The public policy concern addressed by post-grant review is essentially that the patent examiner may not have had the resources or skill to identify reasons that the patent should not issue, and therefore allowed the patent to issue improperly. This concern has already been addressed in Section 8, which provides for the pre-issuance submission of prior art by any third party.

The crucial distinction between pre-issuance submission of prior art and post-grant review is that a delay in the issuance of a patent caused by the consideration of pre-issuance submissions will be offset by increase to the “patent term adjustment” while a review under the post-grant review procedures will effectively impair the patent while the patent term continues to move toward expiration.  Both procedures allow the public to submit reasons to deny the desired claims.

The delays in issuance and the slow processing of re-examinations under existing law combine to deny inventors a prompt decision on their patent application and then impair the patent after that long-delayed issuance.  Adding a new mechanism to impair the patent, triggered at a far lower threshold, deals an entirely unnecessary harm to America’s innovators.

Section 18:

Section 18 has been criticized as another bail-out for big banks.  Section 18 is that and more – it is a way to prevent small banks from challenging the hegemony of a handful of big banks.  If Section 18 were in place before the ATM was invented, and a small bank invented the ATM, Section 18 would effectively prevent that small bank from using that invention to grow large enough to become a competitor to the handful of existing large banks.

The ATM may already exist, but this is the United States, and we can be assured that sometime soon an invention of the magnitude of the ATM will be developed by an upstart small bank hoping to become an American success story.  Under the Act, though, the small bank would have to wait half a decade or more to get a patent, wade through the inevitable post-grant review proceedings, and deal with re-examination requests. 

When the upstart bank’s patent application is published, some 18 months after filing, the large banks would know exactly how to implement the small bank’s invention.  By the time the patent issued, the big banks would have fully implemented the invention, and the small bank would still be a small bank.

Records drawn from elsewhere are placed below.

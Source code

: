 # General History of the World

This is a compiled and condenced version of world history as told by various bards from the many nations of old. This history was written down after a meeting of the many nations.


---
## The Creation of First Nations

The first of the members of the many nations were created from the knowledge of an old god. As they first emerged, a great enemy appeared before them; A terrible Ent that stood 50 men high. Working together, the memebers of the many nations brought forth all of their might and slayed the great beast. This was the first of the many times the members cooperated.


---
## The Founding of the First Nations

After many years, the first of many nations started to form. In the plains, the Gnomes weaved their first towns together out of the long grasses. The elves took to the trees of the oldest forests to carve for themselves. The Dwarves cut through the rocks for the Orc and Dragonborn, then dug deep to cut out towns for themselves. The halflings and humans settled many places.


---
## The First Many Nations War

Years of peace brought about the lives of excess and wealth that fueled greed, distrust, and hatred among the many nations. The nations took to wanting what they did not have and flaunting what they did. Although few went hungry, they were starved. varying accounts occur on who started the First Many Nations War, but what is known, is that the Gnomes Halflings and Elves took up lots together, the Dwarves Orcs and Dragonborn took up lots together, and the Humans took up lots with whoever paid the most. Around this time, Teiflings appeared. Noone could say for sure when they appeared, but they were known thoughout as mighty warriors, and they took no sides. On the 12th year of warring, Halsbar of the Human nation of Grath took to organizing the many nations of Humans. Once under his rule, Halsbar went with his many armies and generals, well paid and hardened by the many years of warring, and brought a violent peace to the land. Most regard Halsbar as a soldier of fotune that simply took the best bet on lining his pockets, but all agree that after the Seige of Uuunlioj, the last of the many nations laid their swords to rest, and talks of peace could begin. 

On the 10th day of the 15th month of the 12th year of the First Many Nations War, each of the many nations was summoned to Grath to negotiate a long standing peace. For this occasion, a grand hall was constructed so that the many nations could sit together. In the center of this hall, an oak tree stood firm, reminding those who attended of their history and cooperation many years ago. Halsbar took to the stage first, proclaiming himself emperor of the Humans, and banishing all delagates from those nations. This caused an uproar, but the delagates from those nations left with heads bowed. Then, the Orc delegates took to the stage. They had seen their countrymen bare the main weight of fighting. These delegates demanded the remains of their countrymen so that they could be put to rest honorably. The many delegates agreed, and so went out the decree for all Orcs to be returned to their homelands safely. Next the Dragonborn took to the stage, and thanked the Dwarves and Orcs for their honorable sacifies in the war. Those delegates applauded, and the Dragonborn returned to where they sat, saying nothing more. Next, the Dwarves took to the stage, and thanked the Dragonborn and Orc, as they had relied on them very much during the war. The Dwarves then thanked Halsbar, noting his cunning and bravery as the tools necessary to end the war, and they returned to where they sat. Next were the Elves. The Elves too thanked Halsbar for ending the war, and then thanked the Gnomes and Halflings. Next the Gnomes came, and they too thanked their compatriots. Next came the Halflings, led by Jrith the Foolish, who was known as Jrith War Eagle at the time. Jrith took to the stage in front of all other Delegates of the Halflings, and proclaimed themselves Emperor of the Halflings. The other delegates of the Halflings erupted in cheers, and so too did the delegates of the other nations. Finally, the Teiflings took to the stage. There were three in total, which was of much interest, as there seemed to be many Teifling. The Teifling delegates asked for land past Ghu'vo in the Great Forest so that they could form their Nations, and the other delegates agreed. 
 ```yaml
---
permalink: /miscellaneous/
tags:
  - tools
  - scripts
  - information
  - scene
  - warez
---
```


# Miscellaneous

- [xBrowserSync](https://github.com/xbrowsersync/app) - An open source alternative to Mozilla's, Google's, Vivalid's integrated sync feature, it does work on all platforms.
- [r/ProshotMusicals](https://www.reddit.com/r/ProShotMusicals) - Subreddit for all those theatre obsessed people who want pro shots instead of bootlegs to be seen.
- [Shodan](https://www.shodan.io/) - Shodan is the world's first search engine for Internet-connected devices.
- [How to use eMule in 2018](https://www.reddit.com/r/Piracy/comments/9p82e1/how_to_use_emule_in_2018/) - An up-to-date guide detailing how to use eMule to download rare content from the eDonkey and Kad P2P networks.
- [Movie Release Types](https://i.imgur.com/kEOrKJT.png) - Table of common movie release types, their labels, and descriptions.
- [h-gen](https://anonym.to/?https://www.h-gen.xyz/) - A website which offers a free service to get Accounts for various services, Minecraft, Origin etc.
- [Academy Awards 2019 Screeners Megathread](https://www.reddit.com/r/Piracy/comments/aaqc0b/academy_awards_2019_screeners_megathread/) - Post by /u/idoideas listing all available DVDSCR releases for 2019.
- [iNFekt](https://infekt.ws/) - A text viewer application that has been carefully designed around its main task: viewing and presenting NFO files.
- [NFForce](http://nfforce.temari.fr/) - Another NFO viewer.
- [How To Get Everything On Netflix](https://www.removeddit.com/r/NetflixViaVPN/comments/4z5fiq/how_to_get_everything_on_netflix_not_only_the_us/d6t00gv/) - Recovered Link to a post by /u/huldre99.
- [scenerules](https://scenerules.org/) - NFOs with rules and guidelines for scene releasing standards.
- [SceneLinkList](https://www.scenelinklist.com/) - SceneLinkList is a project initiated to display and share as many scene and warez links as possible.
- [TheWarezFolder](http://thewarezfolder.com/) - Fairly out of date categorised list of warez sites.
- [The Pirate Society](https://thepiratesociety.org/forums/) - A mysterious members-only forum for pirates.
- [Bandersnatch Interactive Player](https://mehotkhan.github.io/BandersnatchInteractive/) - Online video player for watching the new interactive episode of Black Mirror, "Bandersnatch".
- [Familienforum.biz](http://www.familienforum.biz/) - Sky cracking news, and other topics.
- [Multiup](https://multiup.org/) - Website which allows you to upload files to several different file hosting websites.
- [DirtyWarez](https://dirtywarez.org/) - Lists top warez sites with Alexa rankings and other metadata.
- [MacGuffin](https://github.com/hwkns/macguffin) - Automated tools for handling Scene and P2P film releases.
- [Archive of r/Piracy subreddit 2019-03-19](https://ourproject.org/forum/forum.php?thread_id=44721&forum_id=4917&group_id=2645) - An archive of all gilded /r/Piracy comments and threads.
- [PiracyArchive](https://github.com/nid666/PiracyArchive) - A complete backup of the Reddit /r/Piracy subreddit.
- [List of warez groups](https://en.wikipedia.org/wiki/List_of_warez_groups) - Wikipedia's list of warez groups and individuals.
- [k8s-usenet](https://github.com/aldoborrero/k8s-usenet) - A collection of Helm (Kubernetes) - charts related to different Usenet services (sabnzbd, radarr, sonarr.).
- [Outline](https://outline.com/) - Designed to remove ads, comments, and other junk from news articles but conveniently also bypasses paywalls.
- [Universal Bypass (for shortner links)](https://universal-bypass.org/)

At this point, in any other field, the upstart company could turn to the courts for help in keeping its much larger competitors from getting away with having stolen its idea.  However, Section 18 protects big banks from competition by creating a special, simple to trigger post-grant review and relaxed standards for staying litigation.  Having already waited perhaps a decade to stop big banks from stealing its idea, the small bank would likely be denied judicial assistance for another half a decade while the special Section 18 review proceeds.


As a small business owner and inventor, I suffer with the uncertainty and glacial pace of the patent process.  I manage my time and cash flow as best I can, knowing that filing for a patent is an investment that pays, in the best case scenario, half a decade later.

H.R. 1249 leaves the USPTO with continued uncertainty about its budget, and leaves inventors unable to count on the kind of prompt USPTO review that the budget provisions in S.23 would have funded. H.R. 1249 burdens the USPTO with a larger workload and the same budgetary uncertainty.

The fix for the slow and uncertain patent issuance process may have been removed from H.R. 1249, but the provisions that harm independent inventors remain.  I enjoy owning a small business, and I take great pride in contributing to America’s scientific progress.  I urge you to vote against cloture on H.R. 1249, to insist on a return to the S.23 provisions on funding, and to seek to remove the post-grant review procedure and Section 18 bank bailout provisions.